▸ **ASSIGNMENT**
Return exactly the lines that run from the one containing "歌声中，韩冈放声大笑，多时的" to the end of the entries, with both ends included.

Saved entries
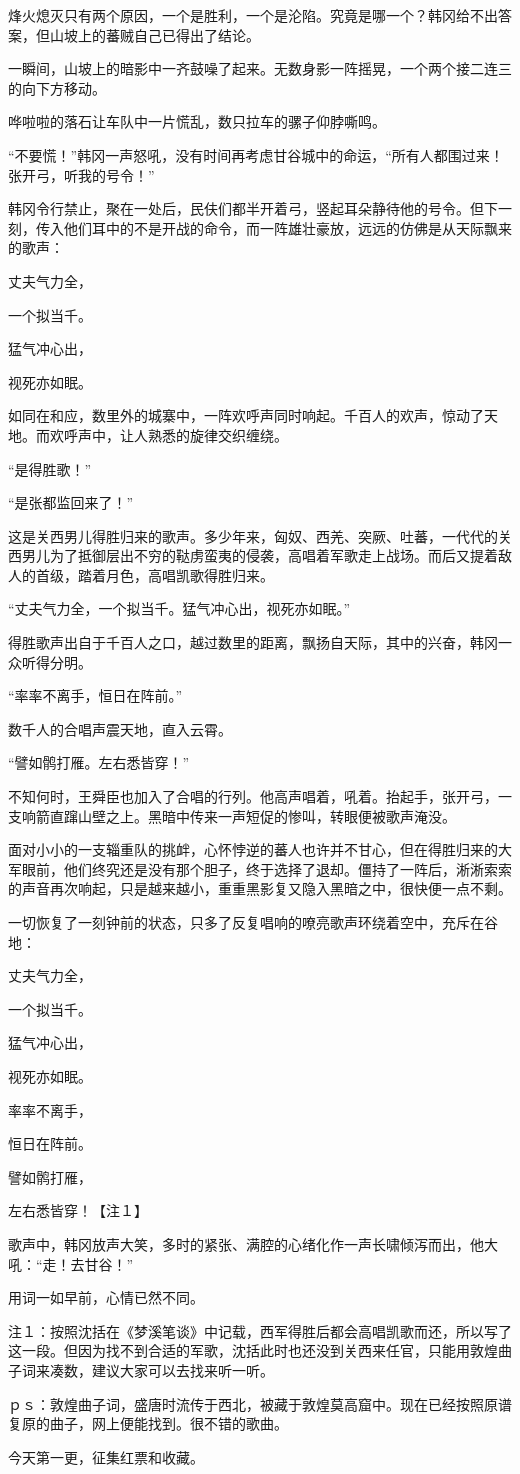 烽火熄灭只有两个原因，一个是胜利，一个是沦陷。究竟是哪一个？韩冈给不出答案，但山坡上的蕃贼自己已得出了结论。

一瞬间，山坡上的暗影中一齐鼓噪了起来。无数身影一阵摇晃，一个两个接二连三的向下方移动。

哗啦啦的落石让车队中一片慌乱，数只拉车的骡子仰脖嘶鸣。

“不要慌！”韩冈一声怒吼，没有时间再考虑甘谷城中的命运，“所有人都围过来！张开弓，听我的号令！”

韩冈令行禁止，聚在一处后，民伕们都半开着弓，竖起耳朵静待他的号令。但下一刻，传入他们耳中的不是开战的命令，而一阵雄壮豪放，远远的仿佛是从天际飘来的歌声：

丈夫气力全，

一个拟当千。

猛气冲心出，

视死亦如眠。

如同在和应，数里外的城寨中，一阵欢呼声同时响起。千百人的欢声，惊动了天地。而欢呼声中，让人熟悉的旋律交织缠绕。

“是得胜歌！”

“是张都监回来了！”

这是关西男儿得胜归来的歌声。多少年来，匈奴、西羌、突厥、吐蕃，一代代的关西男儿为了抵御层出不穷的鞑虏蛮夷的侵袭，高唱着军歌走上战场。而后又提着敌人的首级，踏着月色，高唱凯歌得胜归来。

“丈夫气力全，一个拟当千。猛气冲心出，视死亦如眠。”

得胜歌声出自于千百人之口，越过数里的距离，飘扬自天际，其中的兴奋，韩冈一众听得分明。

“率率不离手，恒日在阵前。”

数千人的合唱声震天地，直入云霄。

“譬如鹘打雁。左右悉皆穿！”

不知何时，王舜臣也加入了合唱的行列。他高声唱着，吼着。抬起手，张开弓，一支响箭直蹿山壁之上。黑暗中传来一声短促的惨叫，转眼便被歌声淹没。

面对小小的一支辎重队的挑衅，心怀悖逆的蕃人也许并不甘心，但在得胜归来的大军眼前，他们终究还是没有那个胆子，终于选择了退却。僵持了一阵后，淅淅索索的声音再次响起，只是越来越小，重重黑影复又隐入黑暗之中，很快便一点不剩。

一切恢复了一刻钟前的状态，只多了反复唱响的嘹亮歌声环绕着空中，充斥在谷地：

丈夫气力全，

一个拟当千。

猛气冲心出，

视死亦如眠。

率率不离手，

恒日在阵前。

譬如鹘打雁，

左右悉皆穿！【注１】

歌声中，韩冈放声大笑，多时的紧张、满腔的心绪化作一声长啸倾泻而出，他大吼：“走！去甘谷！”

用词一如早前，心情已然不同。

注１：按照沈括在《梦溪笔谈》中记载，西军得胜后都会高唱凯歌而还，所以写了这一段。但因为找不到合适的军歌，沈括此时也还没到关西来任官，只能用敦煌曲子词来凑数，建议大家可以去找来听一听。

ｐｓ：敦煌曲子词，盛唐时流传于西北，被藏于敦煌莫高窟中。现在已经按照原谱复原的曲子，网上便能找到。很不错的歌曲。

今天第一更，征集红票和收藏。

▸ **SOLUTION TO THE EXERCISE**
歌声中，韩冈放声大笑，多时的紧张、满腔的心绪化作一声长啸倾泻而出，他大吼：“走！去甘谷！”

用词一如早前，心情已然不同。

注１：按照沈括在《梦溪笔谈》中记载，西军得胜后都会高唱凯歌而还，所以写了这一段。但因为找不到合适的军歌，沈括此时也还没到关西来任官，只能用敦煌曲子词来凑数，建议大家可以去找来听一听。

ｐｓ：敦煌曲子词，盛唐时流传于西北，被藏于敦煌莫高窟中。现在已经按照原谱复原的曲子，网上便能找到。很不错的歌曲。

今天第一更，征集红票和收藏。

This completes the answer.